Les manifestants thaïlandais ont annoncé jeudi former leur propre gouvernement, au risque de faire descendre dans la rue les partisans de l'ex-première ministre, Yingluck Shinawatra, limogée la veille.

Cette annonce est une première, même si ce scénario relève pour l'heure de la fiction, le gouvernement intérimaire pro-Yingluck agissant dans un cadre légal.

Bonne nouvelle jeudi pour ce gouvernement intérimaire: il a échappé à une procédure qui aurait pu le chasser du pouvoir.

La Commission anticorruption, accusée de faire partie d'une «coalition des élites» royalistes traditionnelles contre le gouvernement, s'est en effet focalisée sur Yingluck.

Elle l'a reconnue coupable de négligence dans le cadre d'un programme controversé de subvention aux riziculteurs, qui était largement prédit comme la nouvelle étape d'un «coup d'État judiciaire» contre l'exécutif.

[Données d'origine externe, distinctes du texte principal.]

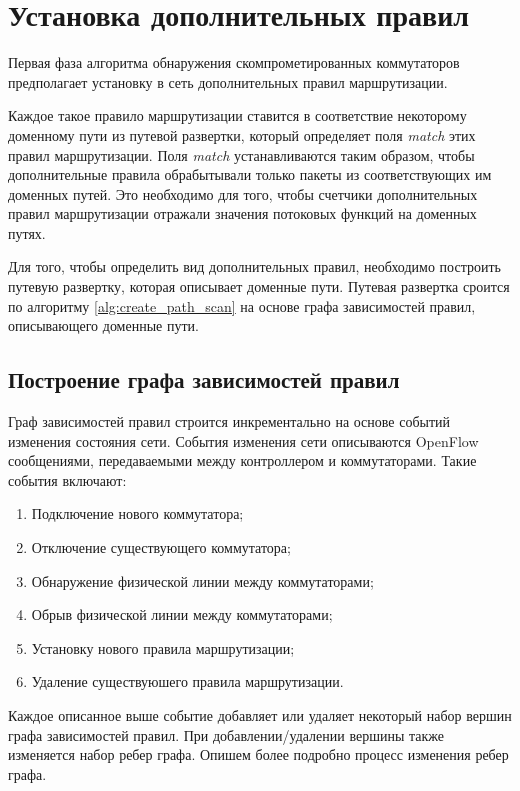 \documentclass[../thesis.tex]{subfiles}
\begin{document}
\pagebreak

\section{Установка дополнительных правил}

Первая фаза алгоритма обнаружения скомпрометированных коммутаторов предполагает установку в сеть дополнительных правил маршрутизации.

Каждое такое правило маршрутизации ставится в соответствие некоторому доменному пути из путевой развертки, который определяет поля \textit{match} этих правил маршрутизации.
Поля \textit{match} устанавливаются таким образом, чтобы дополнительные правила обрабытывали только пакеты из соответствующих им доменных путей.
Это необходимо для того, чтобы счетчики дополнительных правил маршрутизации отражали значения потоковых функций на доменных путях.

Для того, чтобы определить вид дополнительных правил, необходимо построить путевую развертку, которая описывает доменные пути.
Путевая развертка сроится по алгоритму \ref{alg:create_path_scan} на основе графа зависимостей правил, описывающего доменные пути.

\subsection{Построение графа зависимостей правил}

Граф зависимостей правил строится инкрементально на основе событий изменения состояния сети. События изменения сети описываются OpenFlow сообщениями, передаваемыми между контроллером и коммутаторами. Такие события включают:
\begin{enumerate}
\item Подключение нового коммутатора;
\item Отключение существующего коммутатора;
\item Обнаружение физической линии между коммутаторами;
\item Обрыв физической линии между коммутаторами;
\item Установку нового правила маршрутизации;
\item Удаление существуюшего правила маршрутизации.
\end{enumerate}

Каждое описанное выше событие добавляет или удаляет некоторый набор вершин графа зависимостей правил.
При добавлении/удалении вершины также изменяется набор ребер графа.
Опишем более подробно процесс изменения ребер графа.
\end{document}
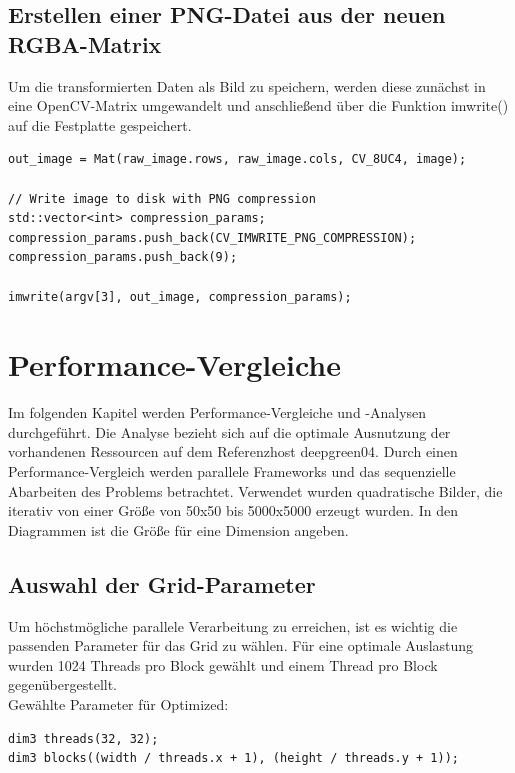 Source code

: \documentclass{llncs}
\begin{document}
%
\subsection{Erstellen einer PNG-Datei aus der neuen RGBA-Matrix}
%
Um die transformierten Daten als Bild zu speichern, werden diese zunächst in eine OpenCV-Matrix umgewandelt und anschließend über die Funktion imwrite() auf die Festplatte gespeichert.

\begin{lstlisting}
out_image = Mat(raw_image.rows, raw_image.cols, CV_8UC4, image);

// Write image to disk with PNG compression
std::vector<int> compression_params;
compression_params.push_back(CV_IMWRITE_PNG_COMPRESSION);
compression_params.push_back(9);

imwrite(argv[3], out_image, compression_params);
\end{lstlisting}


%
\section{Performance-Vergleiche}
%

Im folgenden Kapitel werden Performance-Vergleiche und -Analysen durchgeführt. Die Analyse bezieht sich auf die optimale Ausnutzung der vorhandenen Ressourcen auf dem Referenzhost deepgreen04. Durch einen Performance-Vergleich werden parallele Frameworks und das sequenzielle Abarbeiten des Problems betrachtet.  Verwendet wurden quadratische Bilder, die iterativ von einer Größe von 50x50 bis 5000x5000 erzeugt wurden. In den Diagrammen ist die Größe für eine Dimension angeben.
\newpage

%
\subsection{Auswahl der Grid-Parameter}
%

Um höchstmögliche parallele Verarbeitung zu erreichen, ist es wichtig die passenden Parameter für das Grid zu wählen. Für eine optimale Auslastung wurden 1024 Threads pro Block gewählt und einem Thread pro Block gegenübergestellt.\\

Gewählte Parameter für \glqq Optimized\grqq{}:
\begin{lstlisting}
dim3 threads(32, 32);
dim3 blocks((width / threads.x + 1), (height / threads.y + 1));
\end{lstlisting}
\vspace{0.5cm}
\end{document}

Yingluck pourrait certes se retrouver interdite de vie politique pendant cinq ans - et par conséquent empêchée d'être tête de liste aux législatives du 20 juillet.

Mais ce qui reste de son équipe, soit une vingtaine de ministres ayant échappé au limogeage, reste en place.

Le conflit retourne donc désormais dans la rue, avec des manifestations «décisives» annoncées vendredi et samedi par les deux parties en lutte, jouant la surenchère.

Akanat Promphan, porte-parole des manifestants, assure que le gouvernement intérimaire «n'a aucune légitimité». Et précise que les membres du «gouvernement» dissident seront annoncés lors de la manifestation «finale» de vendredi.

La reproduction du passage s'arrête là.